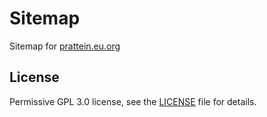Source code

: # Sitemap

Sitemap for [prattein.eu.org](https://prattein.eu.org)

## License

Permissive GPL 3.0 license, see the [LICENSE](https://github.com/wabarc/sitemap/blob/master/LICENSE) file for details.
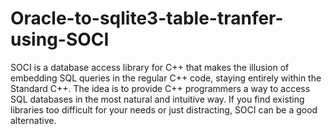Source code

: # Oracle-to-sqlite3-table-tranfer-using-SOCI
SOCI is a database access library for C++ that makes the illusion of embedding SQL queries in the regular C++ code, staying entirely within the Standard C++.  The idea is to provide C++ programmers a way to access SQL databases in the most natural and intuitive way. If you find existing libraries too difficult for your needs or just distracting, SOCI can be a good alternative.
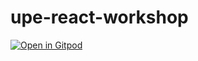 # upe-react-workshop
[![Open in Gitpod](https://gitpod.io/button/open-in-gitpod.svg)](https://gitpod.io/#https://github.com/CarlosEnrique7/upe-react-workshop)
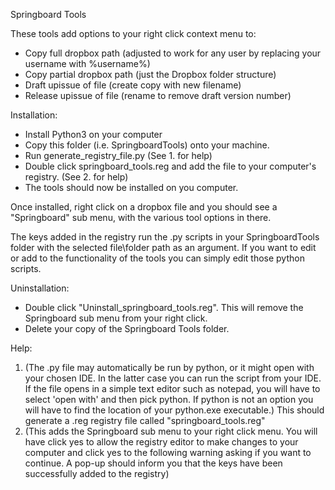 Springboard Tools

These tools add options to your right click context menu to:
- Copy full dropbox path (adjusted to work for any user by replacing your username with %username%)
- Copy partial dropbox path (just the Dropbox folder structure)
- Draft upissue of file (create copy with new filename)
- Release upissue of file (rename to remove draft version number)

Installation:
- Install Python3 on your computer
- Copy this folder (i.e. SpringboardTools) onto your machine.
- Run generate_registry_file.py (See 1. for help)
- Double click springboard_tools.reg and add the file to your computer's registry. (See 2. for help)
- The tools should now be installed on you computer.

Once installed, right click on a dropbox file and you should see a "Springboard" sub menu, with the various tool options in there.

The keys added in the registry run the .py scripts in your SpringboardTools folder with the selected file\folder path 
as an argument. If you want to edit or add to the functionality of the tools you can simply edit those python scripts.


Uninstallation:
- Double click "Uninstall_springboard_tools.reg". This will remove the Springboard sub menu from your right click.
- Delete your copy of the Springboard Tools folder.



Help:
1. (The .py file may automatically be run by python, or it might open with your chosen IDE. 
  In the latter case you can run the script from your IDE. If the file opens in a simple text editor such as notepad, 
  you will have to select 'open with' and then pick python. If python is not an option you will have to find the 
  location of your python.exe executable.) This should generate a .reg registry file called "springboard_tools.reg"
2. (This adds the Springboard sub menu to your right click menu. You will have click yes to allow the registry editor to 
  make changes to your computer and click yes to the following warning asking if you want to continue. A pop-up should
  inform you that the keys have been successfully added to  the registry)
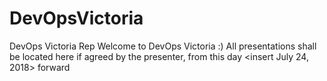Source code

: # DevOpsVictoria
DevOps Victoria Rep
Welcome to DevOps Victoria :)
All presentations shall be located here if agreed by the presenter, from this day <insert July 24, 2018> forward
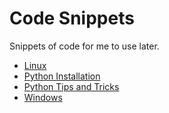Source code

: # Code Snippets
Snippets of code for me to use later.

- [Linux](Linux.md)
- [Python Installation](PythonInstall.md)
- [Python Tips and Tricks](PythonTips.md)
- [Windows](Windows.md)
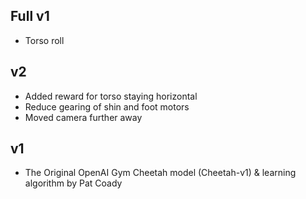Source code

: 
## Full v1
- Torso roll

## v2
- Added reward for torso staying horizontal
- Reduce gearing of shin and foot motors
- Moved camera further away

## v1
- The Original OpenAI Gym Cheetah model (Cheetah-v1) & learning algorithm by Pat Coady
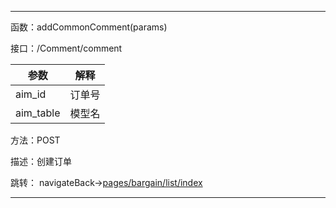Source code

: ***
函数：addCommonComment(params)

接口：/Comment/comment

|参数|解释|
| ----- | ----- |
|aim_id|订单号|
|aim_table|模型名|

方法：POST

描述：创建订单



跳转： navigateBack->[pages/bargain/list/index](list.index.md)
***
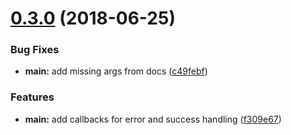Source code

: # [0.3.0](https://github.com/eljefedelrodeodeljefe/express-safe-send/compare/v0.2.0...v0.3.0) (2018-06-25)


### Bug Fixes

* **main:** add missing args from docs ([c49febf](https://github.com/eljefedelrodeodeljefe/express-safe-send/commit/c49febf))


### Features

* **main:** add callbacks for error and success handling ([f309e67](https://github.com/eljefedelrodeodeljefe/express-safe-send/commit/f309e67))
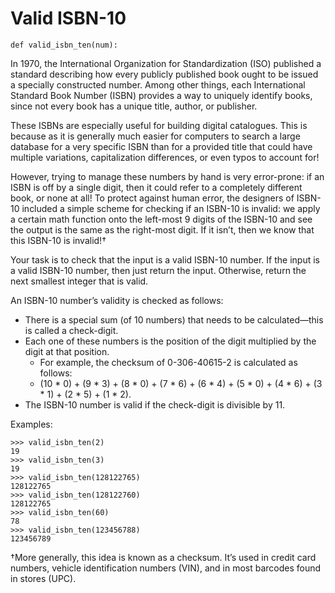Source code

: # Valid ISBN-10

    def valid_isbn_ten(num):

In 1970, the International Organization for Standardization (ISO) published a standard describing how every publicly published book ought to be issued a specially constructed number. Among other things, each International Standard Book Number (ISBN) provides a way to uniquely identify books, since not every book has a unique title, author, or publisher. 

These ISBNs are especially useful for building digital catalogues. This is because as it is generally much easier for computers to search a large database for a very specific ISBN than for a provided title that could have multiple variations, capitalization differences, or even typos to account for!

However, trying to manage these numbers by hand is very error-prone: if an ISBN is off by a single digit, then it could refer to a completely different book, or none at all! To protect against human error, the designers of ISBN-10 included a simple scheme for checking if an ISBN-10 is invalid: we apply a certain math function onto the left-most 9 digits of the ISBN-10 and see the output is the same as the right-most digit. If it isn’t, then we know that this ISBN-10 is invalid!†

Your task is to check that the input is a valid ISBN-10 number. If the input is a valid ISBN-10 number, then just return the input. Otherwise, return the next smallest integer that is valid.

An ISBN-10 number’s validity is checked as follows:

* There is a special sum (of 10 numbers) that needs to be calculated—this is called a check-digit.
* Each one of these numbers is the position of the digit multiplied by the digit at that position.
  * For example, the checksum of 0-306-40615-2 is calculated as follows:
  * (10 * 0) + (9 * 3) + (8 * 0) + (7 * 6) + (6 * 4) + (5 * 0) + (4 * 6) + (3 * 1) + (2 * 5) + (1 * 2).
* The ISBN-10 number is valid if the check-digit is divisible by 11.

Examples:

    >>> valid_isbn_ten(2)
    19
    >>> valid_isbn_ten(3)
    19
    >>> valid_isbn_ten(128122765)
    128122765
    >>> valid_isbn_ten(128122760)
    128122765
    >>> valid_isbn_ten(60)
    78
    >>> valid_isbn_ten(123456788)
    123456789

†More generally, this idea is known as a checksum. It’s used in credit card numbers, vehicle identification numbers (VIN), and in most barcodes found in stores (UPC).
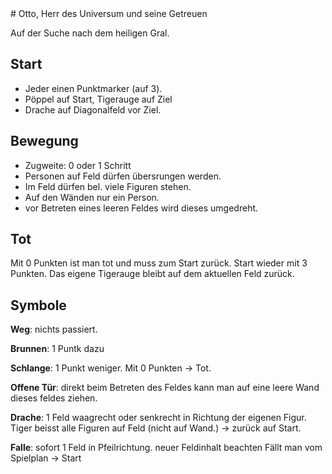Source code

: <link href="http://scholarlymarkdown.com/scholdoc-distribution/css/core/scholmd-core-latest.css" rel="stylesheet"></link>
# Otto, Herr des Universum und seine Getreuen

Auf der Suche nach dem heiligen Gral.

## Start 
* Jeder einen Punktmarker (auf 3).
* Pöppel auf Start, Tigerauge auf Ziel
* Drache auf Diagonalfeld vor Ziel.

## Bewegung
* Zugweite: 0 oder 1 Schritt
* Personen auf Feld dürfen übersrungen werden.
* Im Feld dürfen bel. viele Figuren stehen.
* Auf den Wänden nur ein Person.
* vor Betreten eines leeren Feldes wird dieses umgedreht.


## Tot
Mit 0 Punkten ist man tot und muss zum Start zurück. 
Start wieder mit 3 Punkten.
 Das eigene Tigerauge bleibt auf dem aktuellen Feld zurück.

## Symbole

__Weg__: 
nichts passiert.

__Brunnen__:
1 Puntk dazu

__Schlange__:
1 Punkt weniger. Mit 0 Punkten -> Tot.

__Offene Tür__:
direkt beim Betreten des Feldes kann man auf eine leere Wand dieses feldes ziehen.

__Drache__:
1 Feld waagrecht oder senkrecht in Richtung der eigenen Figur. Tiger beisst alle Figuren auf Feld (nicht auf Wand.) -> zurück auf Start.

__Falle__:
sofort 1 Feld in Pfeilrichtung. neuer Feldinhalt beachten Fällt man vom Spielplan -> Start


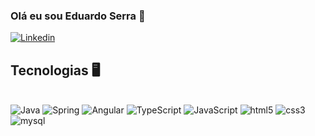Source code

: ### Olá eu sou Eduardo Serra 👋

[![Linkedin](https://img.shields.io/badge/LinkedIn-0077B5?style=for-the-badge&logo=linkedin&logoColor=white)](https://www.linkedin.com/in/carlos-eduardo-desiderio-serra-5b8992203/)



## Tecnologias 🖥️
<div style"display: inline_block"><br/>
  <img aling"center" alt="Java" src="https://img.shields.io/badge/Java-ED8B00?style=for-the-badge&logo=java&logoColor=white">
    <img aling"center" alt="Spring" src="https://img.shields.io/badge/Spring-6DB33F?style=for-the-badge&logo=spring&logoColor=white">
     <img aling"center" alt="Angular" src="https://img.shields.io/badge/Angular-DD0031?style=for-the-badge&logo=angular&logoColor=white">
         <img aling"center" alt="TypeScript" src="https://img.shields.io/badge/TypeScript-007ACC?style=for-the-badge&logo=typescript&logoColor=white">
    <img aling"center" alt="JavaScript" src="https://img.shields.io/badge/JavaScript-F7DF1E?style=for-the-badge&logo=javascript&logoColor=black">
    <img aling"center" alt="html5" src="https://img.shields.io/badge/HTML5-E34F26?style=for-the-badge&logo=html5&logoColor=white">
    <img aling"center" alt="css3" src="https://img.shields.io/badge/CSS3-1572B6?style=for-the-badge&logo=css3&logoColor=white">
    <img aling"center" alt="mysql" src="https://img.shields.io/badge/MySQL-00000F?style=for-the-badge&logo=mysql&logoColor=white">
</div>



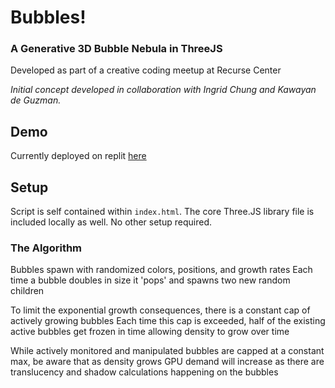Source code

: # Bubbles!
### A Generative 3D Bubble Nebula in ThreeJS

Developed as part of a creative coding meetup at Recurse Center

*Initial concept developed in collaboration with Ingrid Chung and Kawayan de Guzman.*

## Demo
Currently deployed on replit [here](https://bubbles.zenlex.repl.co/)


## Setup
Script is self contained within `index.html`.
The core Three.JS library file is included locally as well. No other setup required. 


### The Algorithm
Bubbles spawn with randomized colors, positions, and growth rates
Each time a bubble doubles in size it 'pops' and spawns two new random children

To limit the exponential growth consequences, there is a constant cap of actively growing bubbles
Each time this cap is exceeded, half of the existing active bubbles get frozen in time allowing density to grow over time

While actively monitored and manipulated bubbles are capped at a constant max, 
be aware that as density grows GPU demand will increase as there are translucency and shadow calculations happening on the bubbles
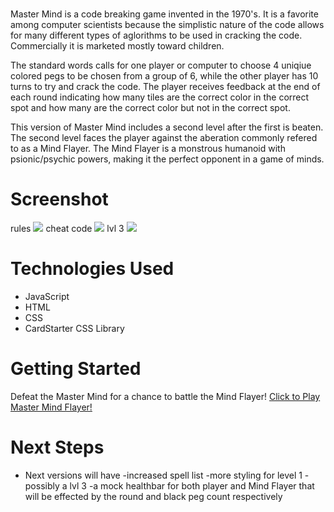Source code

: # <Master Mind Flayer>

Master Mind is a code breaking game invented in the 1970's. It is a favorite among computer scientists because the simplistic nature of the code allows for many different types of aglorithms to be used in cracking the code. Commercially it is marketed mostly toward children. 

The standard words calls for one player or computer to choose 4 uniqiue colored pegs to be chosen from a group of 6, while the other player has 10 turns to try and crack the code. The player receives feedback at the end of each round indicating how many tiles are the correct color in the correct spot and how many are the correct color but not in the correct spot. 

This version of Master Mind includes a second level after the first is beaten. The second level faces the player against the aberation commonly refered to as a Mind Flayer. The Mind Flayer is a monstrous humanoid with psionic/psychic powers, making it the perfect opponent in a game of minds.

# Screenshot

rules
<img src="https://i.imgur.com/0xVZdGe.png">
cheat code
<img src="https://i.imgur.com/HqilHGS.png">
lvl 3
<img src="https://i.imgur.com/7ltJRX5.png">

# Technologies Used

- JavaScript
- HTML
- CSS
- CardStarter CSS Library

# Getting Started
Defeat the Master Mind for a chance to battle the Mind Flayer!
[Click to Play Master Mind Flayer!](https://tnwatts.github.io/MasterMindFlayer/)

# Next Steps

- Next versions will have
    -increased spell list
    -more styling for level 1
    -possibly a lvl 3
    -a mock healthbar for both player and Mind Flayer that will be effected by the round and black peg count respectively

# # #

**Task item:**
When the string "Feldes" appears in a line of the records above, that line is to be copied.

**Answer below:**
* vor Betreten eines leeren Feldes wird dieses umgedreht.
direkt beim Betreten des Feldes kann man auf eine leere Wand dieses feldes ziehen.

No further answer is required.